Task directions:
Would you restate the entries below word for word, leaving out the images?

Document images with source code
::::
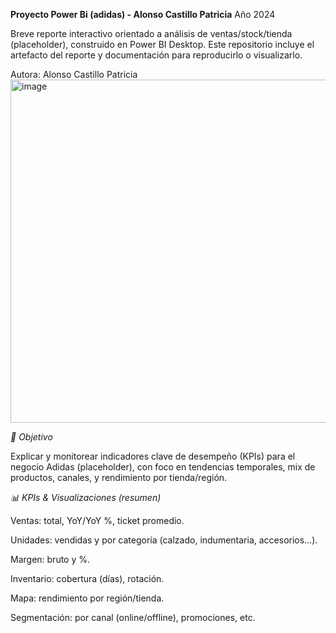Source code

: **Proyecto Power Bi (adidas) - Alonso Castillo Patricia**
Año 2024

Breve reporte interactivo orientado a análisis de ventas/stock/tienda (placeholder), construido en Power BI Desktop. Este repositorio incluye el artefacto del reporte y documentación para reproducirlo o visualizarlo.

Autora: Alonso Castillo Patricia
<img width="1204" height="549" alt="image" src="https://github.com/user-attachments/assets/0026aae8-bab2-4682-8694-47ed7b09fe20" />

*🎯 Objetivo*

Explicar y monitorear indicadores clave de desempeño (KPIs) para el negocio Adidas (placeholder), con foco en tendencias temporales, mix de productos, canales, y rendimiento por tienda/región.

*📊 KPIs & Visualizaciones (resumen)*

Ventas: total, YoY/YoY %, ticket promedio.

Unidades: vendidas y por categoría (calzado, indumentaria, accesorios…).

Margen: bruto y %.

Inventario: cobertura (días), rotación.

Mapa: rendimiento por región/tienda.

Segmentación: por canal (online/offline), promociones, etc.
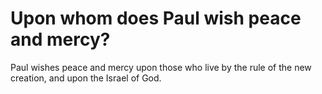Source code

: # Upon whom does Paul wish peace and mercy?

Paul wishes peace and mercy upon those who live by the rule of the new creation, and upon the Israel of God.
::::
Answer to this task:
Source code

: **Proyecto Power Bi (adidas) - Alonso Castillo Patricia**
Año 2024

Breve reporte interactivo orientado a análisis de ventas/stock/tienda (placeholder), construido en Power BI Desktop. Este repositorio incluye el artefacto del reporte y documentación para reproducirlo o visualizarlo.

Autora: Alonso Castillo Patricia
<img width="1204" height="549" alt="image" src="https://github.com/user-attachments/assets/0026aae8-bab2-4682-8694-47ed7b09fe20" />

*🎯 Objetivo*

Explicar y monitorear indicadores clave de desempeño (KPIs) para el negocio Adidas (placeholder), con foco en tendencias temporales, mix de productos, canales, y rendimiento por tienda/región.

*📊 KPIs & Visualizaciones (resumen)*

Ventas: total, YoY/YoY %, ticket promedio.

Unidades: vendidas y por categoría (calzado, indumentaria, accesorios…).

Margen: bruto y %.

Inventario: cobertura (días), rotación.

Mapa: rendimiento por región/tienda.

Segmentación: por canal (online/offline), promociones, etc.
Source code

: # Upon whom does Paul wish peace and mercy?

Paul wishes peace and mercy upon those who live by the rule of the new creation, and upon the Israel of God.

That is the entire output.